## [Aim of the task]
The required answer is every line of the data containing the word "youtube".

## [Recorded data]

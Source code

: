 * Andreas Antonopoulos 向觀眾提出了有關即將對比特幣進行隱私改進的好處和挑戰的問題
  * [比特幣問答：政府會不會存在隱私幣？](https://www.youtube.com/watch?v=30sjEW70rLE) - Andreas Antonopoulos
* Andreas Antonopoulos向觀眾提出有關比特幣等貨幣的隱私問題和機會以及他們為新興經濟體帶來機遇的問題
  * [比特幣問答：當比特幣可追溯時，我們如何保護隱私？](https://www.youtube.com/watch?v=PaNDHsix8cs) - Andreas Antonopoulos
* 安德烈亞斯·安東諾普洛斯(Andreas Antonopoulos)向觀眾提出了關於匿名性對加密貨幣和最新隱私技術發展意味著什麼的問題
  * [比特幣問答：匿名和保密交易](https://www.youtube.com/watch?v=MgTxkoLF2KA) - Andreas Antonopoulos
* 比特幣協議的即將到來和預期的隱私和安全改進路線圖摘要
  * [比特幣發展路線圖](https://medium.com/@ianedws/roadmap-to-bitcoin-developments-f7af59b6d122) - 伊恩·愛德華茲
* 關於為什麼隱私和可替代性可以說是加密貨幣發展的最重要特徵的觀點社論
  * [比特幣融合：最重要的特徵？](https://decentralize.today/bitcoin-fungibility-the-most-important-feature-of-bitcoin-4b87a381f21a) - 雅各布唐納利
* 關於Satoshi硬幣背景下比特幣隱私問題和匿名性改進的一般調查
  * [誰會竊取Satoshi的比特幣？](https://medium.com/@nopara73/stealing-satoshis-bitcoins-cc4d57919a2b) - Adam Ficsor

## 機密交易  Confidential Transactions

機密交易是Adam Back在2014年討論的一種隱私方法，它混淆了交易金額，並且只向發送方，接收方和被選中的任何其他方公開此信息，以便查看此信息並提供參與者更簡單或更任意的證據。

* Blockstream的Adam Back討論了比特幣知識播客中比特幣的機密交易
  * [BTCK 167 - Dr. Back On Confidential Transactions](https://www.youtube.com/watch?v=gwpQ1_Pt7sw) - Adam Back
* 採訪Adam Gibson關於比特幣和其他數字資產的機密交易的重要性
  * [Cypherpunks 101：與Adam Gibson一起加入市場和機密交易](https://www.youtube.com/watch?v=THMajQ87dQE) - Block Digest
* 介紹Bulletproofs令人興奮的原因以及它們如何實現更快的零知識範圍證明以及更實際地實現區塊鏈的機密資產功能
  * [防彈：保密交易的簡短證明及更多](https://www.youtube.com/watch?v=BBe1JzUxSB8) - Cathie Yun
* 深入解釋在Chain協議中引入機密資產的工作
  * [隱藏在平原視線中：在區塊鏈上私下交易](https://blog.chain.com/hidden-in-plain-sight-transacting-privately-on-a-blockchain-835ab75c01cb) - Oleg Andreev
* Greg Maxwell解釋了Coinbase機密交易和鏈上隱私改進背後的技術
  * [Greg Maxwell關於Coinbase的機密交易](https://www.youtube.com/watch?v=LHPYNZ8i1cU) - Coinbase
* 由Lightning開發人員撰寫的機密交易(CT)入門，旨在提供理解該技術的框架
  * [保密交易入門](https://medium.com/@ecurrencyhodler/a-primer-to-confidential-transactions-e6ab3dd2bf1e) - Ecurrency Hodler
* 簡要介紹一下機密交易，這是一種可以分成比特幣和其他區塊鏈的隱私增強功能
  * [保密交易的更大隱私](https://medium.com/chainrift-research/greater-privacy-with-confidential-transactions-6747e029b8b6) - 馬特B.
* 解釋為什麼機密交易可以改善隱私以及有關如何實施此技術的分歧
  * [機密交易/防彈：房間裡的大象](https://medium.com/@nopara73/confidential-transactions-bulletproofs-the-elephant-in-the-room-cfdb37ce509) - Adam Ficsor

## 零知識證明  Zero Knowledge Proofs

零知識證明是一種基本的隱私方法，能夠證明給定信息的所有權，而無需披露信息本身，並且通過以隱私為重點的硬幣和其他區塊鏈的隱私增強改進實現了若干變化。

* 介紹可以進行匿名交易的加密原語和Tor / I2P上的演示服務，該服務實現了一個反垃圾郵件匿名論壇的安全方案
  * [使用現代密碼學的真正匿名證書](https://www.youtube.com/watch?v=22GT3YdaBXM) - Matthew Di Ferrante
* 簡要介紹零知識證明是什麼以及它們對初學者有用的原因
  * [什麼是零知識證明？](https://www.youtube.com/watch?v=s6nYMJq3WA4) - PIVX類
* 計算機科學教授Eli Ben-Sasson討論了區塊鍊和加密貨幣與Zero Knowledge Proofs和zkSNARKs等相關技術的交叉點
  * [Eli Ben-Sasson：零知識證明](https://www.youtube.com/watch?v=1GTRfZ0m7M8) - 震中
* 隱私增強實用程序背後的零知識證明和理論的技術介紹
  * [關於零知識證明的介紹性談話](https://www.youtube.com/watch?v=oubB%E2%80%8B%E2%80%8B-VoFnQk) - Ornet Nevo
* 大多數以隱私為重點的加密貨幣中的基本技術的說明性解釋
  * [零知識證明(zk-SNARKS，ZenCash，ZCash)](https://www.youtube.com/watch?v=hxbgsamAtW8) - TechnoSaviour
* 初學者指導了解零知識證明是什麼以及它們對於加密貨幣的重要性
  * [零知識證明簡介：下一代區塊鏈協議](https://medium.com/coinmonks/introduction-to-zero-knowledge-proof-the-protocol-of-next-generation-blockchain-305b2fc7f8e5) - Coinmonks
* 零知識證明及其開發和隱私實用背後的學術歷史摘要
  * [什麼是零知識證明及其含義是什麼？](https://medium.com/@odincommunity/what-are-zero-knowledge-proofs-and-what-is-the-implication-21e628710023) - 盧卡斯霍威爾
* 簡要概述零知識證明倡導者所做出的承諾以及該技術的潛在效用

## [Response]
  * [比特幣問答：政府會不會存在隱私幣？](https://www.youtube.com/watch?v=30sjEW70rLE) - Andreas Antonopoulos
  * [比特幣問答：當比特幣可追溯時，我們如何保護隱私？](https://www.youtube.com/watch?v=PaNDHsix8cs) - Andreas Antonopoulos
  * [比特幣問答：匿名和保密交易](https://www.youtube.com/watch?v=MgTxkoLF2KA) - Andreas Antonopoulos
  * [BTCK 167 - Dr. Back On Confidential Transactions](https://www.youtube.com/watch?v=gwpQ1_Pt7sw) - Adam Back
  * [Cypherpunks 101：與Adam Gibson一起加入市場和機密交易](https://www.youtube.com/watch?v=THMajQ87dQE) - Block Digest
  * [防彈：保密交易的簡短證明及更多](https://www.youtube.com/watch?v=BBe1JzUxSB8) - Cathie Yun
  * [Greg Maxwell關於Coinbase的機密交易](https://www.youtube.com/watch?v=LHPYNZ8i1cU) - Coinbase
  * [使用現代密碼學的真正匿名證書](https://www.youtube.com/watch?v=22GT3YdaBXM) - Matthew Di Ferrante
  * [什麼是零知識證明？](https://www.youtube.com/watch?v=s6nYMJq3WA4) - PIVX類
  * [Eli Ben-Sasson：零知識證明](https://www.youtube.com/watch?v=1GTRfZ0m7M8) - 震中
  * [關於零知識證明的介紹性談話](https://www.youtube.com/watch?v=oubB%E2%80%8B%E2%80%8B-VoFnQk) - Ornet Nevo
  * [零知識證明(zk-SNARKS，ZenCash，ZCash)](https://www.youtube.com/watch?v=hxbgsamAtW8) - TechnoSaviour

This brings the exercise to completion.